Comment créer un aléatoire informatique qui reproduit des motifs organiques?
L’aléatoire, c ’est la vie qui échappe à notre compréhension, le bruit blanc venu du fond diffus de l’univers.
Des mathématiciens ont crée des fonctions pour générer des motifs “organiques” : Perlin, Worley, Chebyshev… Malgré tout, ces modèles finissent par révéler des motifs récurrents et deviennent identifiables
M’appuyant sur leurs travaux, j’explore des variations : donner vie à un aléatoire riche en contraste, aux motifs non répétés : ici des lignes agissent seules, là des points se forment en amas.
Il est possible de pré-sentir un ordre dans ce chaos. On peut discerner une logique sousjacente.

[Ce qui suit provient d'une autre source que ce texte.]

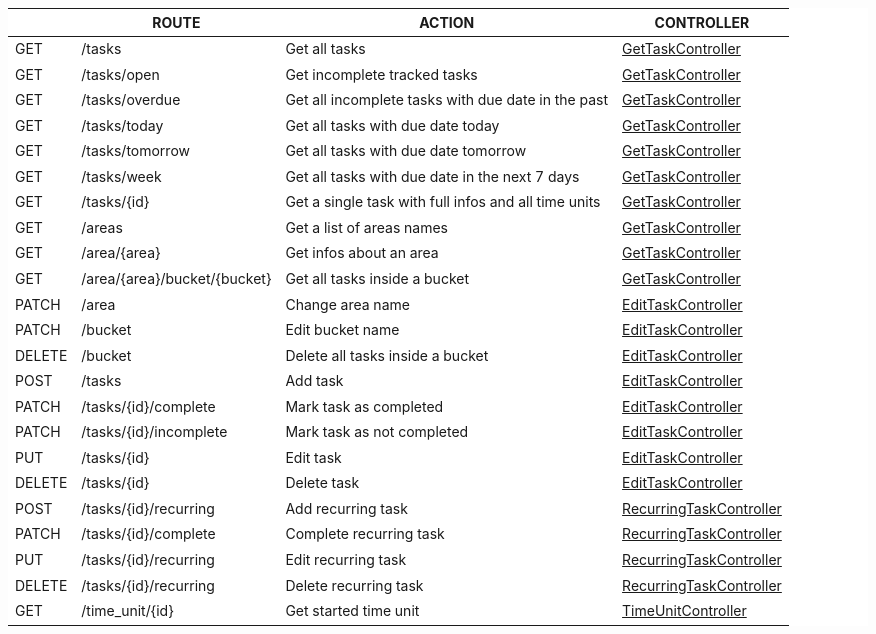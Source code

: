|        | ROUTE                        | ACTION                                               | CONTROLLER                                                                                                                                |
| ------ | ---------------------------- | ---------------------------------------------------- | ----------------------------------------------------------------------------------------------------------------------------------------- |
| GET    | /tasks                       | Get all tasks                                        | [GetTaskController](https://github.com/lucabettini/timely-backend/blob/main/app/Http/Controllers/Tasks/GetTaskController.php)             |
| GET    | /tasks/open                  | Get incomplete tracked tasks                         | [GetTaskController](https://github.com/lucabettini/timely-backend/blob/main/app/Http/Controllers/Tasks/GetTaskController.php)             |
| GET    | /tasks/overdue               | Get all incomplete tasks with due date in the past   | [GetTaskController](https://github.com/lucabettini/timely-backend/blob/main/app/Http/Controllers/Tasks/GetTaskController.php)             |
| GET    | /tasks/today                 | Get all tasks with due date today                    | [GetTaskController](https://github.com/lucabettini/timely-backend/blob/main/app/Http/Controllers/Tasks/GetTaskController.php)             |
| GET    | /tasks/tomorrow              | Get all tasks with due date tomorrow                 | [GetTaskController](https://github.com/lucabettini/timely-backend/blob/main/app/Http/Controllers/Tasks/GetTaskController.php)             |
| GET    | /tasks/week                  | Get all tasks with due date in the next 7 days       | [GetTaskController](https://github.com/lucabettini/timely-backend/blob/main/app/Http/Controllers/Tasks/GetTaskController.php)             |
| GET    | /tasks/{id}                  | Get a single task with full infos and all time units | [GetTaskController](https://github.com/lucabettini/timely-backend/blob/main/app/Http/Controllers/Tasks/GetTaskController.php)             |
| GET    | /areas                       | Get a list of areas names                            | [GetTaskController](https://github.com/lucabettini/timely-backend/blob/main/app/Http/Controllers/Tasks/GetTaskController.php)             |
| GET    | /area/{area}                 | Get infos about an area                              | [GetTaskController](https://github.com/lucabettini/timely-backend/blob/main/app/Http/Controllers/Tasks/GetTaskController.php)             |
| GET    | /area/{area}/bucket/{bucket} | Get all tasks inside a bucket                        | [GetTaskController](https://github.com/lucabettini/timely-backend/blob/main/app/Http/Controllers/Tasks/GetTaskController.php)             |
| PATCH  | /area                        | Change area name                                     | [EditTaskController](https://github.com/lucabettini/timely-backend/blob/main/app/Http/Controllers/Tasks/EditTaskController.php)           |
| PATCH  | /bucket                      | Edit bucket name                                     | [EditTaskController](https://github.com/lucabettini/timely-backend/blob/main/app/Http/Controllers/Tasks/EditTaskController.php)           |
| DELETE | /bucket                      | Delete all tasks inside a bucket                     | [EditTaskController](https://github.com/lucabettini/timely-backend/blob/main/app/Http/Controllers/Tasks/EditTaskController.php)           |
| POST   | /tasks                       | Add task                                             | [EditTaskController](https://github.com/lucabettini/timely-backend/blob/main/app/Http/Controllers/Tasks/EditTaskController.php)           |
| PATCH  | /tasks/{id}/complete         | Mark task as completed                               | [EditTaskController](https://github.com/lucabettini/timely-backend/blob/main/app/Http/Controllers/Tasks/EditTaskController.php)           |
| PATCH  | /tasks/{id}/incomplete       | Mark task as not completed                           | [EditTaskController](https://github.com/lucabettini/timely-backend/blob/main/app/Http/Controllers/Tasks/EditTaskController.php)           |
| PUT    | /tasks/{id}                  | Edit task                                            | [EditTaskController](https://github.com/lucabettini/timely-backend/blob/main/app/Http/Controllers/Tasks/EditTaskController.php)           |
| DELETE | /tasks/{id}                  | Delete task                                          | [EditTaskController](https://github.com/lucabettini/timely-backend/blob/main/app/Http/Controllers/Tasks/EditTaskController.php)           |
| POST   | /tasks/{id}/recurring        | Add recurring task                                   | [RecurringTaskController](https://github.com/lucabettini/timely-backend/blob/main/app/Http/Controllers/Tasks/RecurringTaskController.php) |
| PATCH  | /tasks/{id}/complete         | Complete recurring task                              | [RecurringTaskController](https://github.com/lucabettini/timely-backend/blob/main/app/Http/Controllers/Tasks/RecurringTaskController.php) |
| PUT    | /tasks/{id}/recurring        | Edit recurring task                                  | [RecurringTaskController](https://github.com/lucabettini/timely-backend/blob/main/app/Http/Controllers/Tasks/RecurringTaskController.php) |
| DELETE | /tasks/{id}/recurring        | Delete recurring task                                | [RecurringTaskController](https://github.com/lucabettini/timely-backend/blob/main/app/Http/Controllers/Tasks/RecurringTaskController.php) |
| GET    | /time_unit/{id}              | Get started time unit                                | [TimeUnitController](https://github.com/lucabettini/timely-backend/blob/main/app/Http/Controllers/Tasks/TimeUnitController.php)           |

Comme dans la nature, il nous est possible de percevoir des lois invisibles sans pouvoir les décrire.
J’essaye de capturer le moment où le hasard semble se rapprocher de la vie.







Lorsque je joue avec l’univers des fractales, un monde infini s ’ ouvre devant moi : l’espace euclidien s ’efface.
Avec des fonctions tordant l’espace, on croit voyager dans une quatrième dimension géométrique : les formes naissent, bougent, disparaissent. Ici un motif glisse sur un autre, statique, et toujours, au moindre changement, c ’est la structure qui s ’effondre et la beauté qui disparaît.
Ce ne sont “ que ” des mathématiques, mais travailler avec cette matière fractale donne un vertige immense.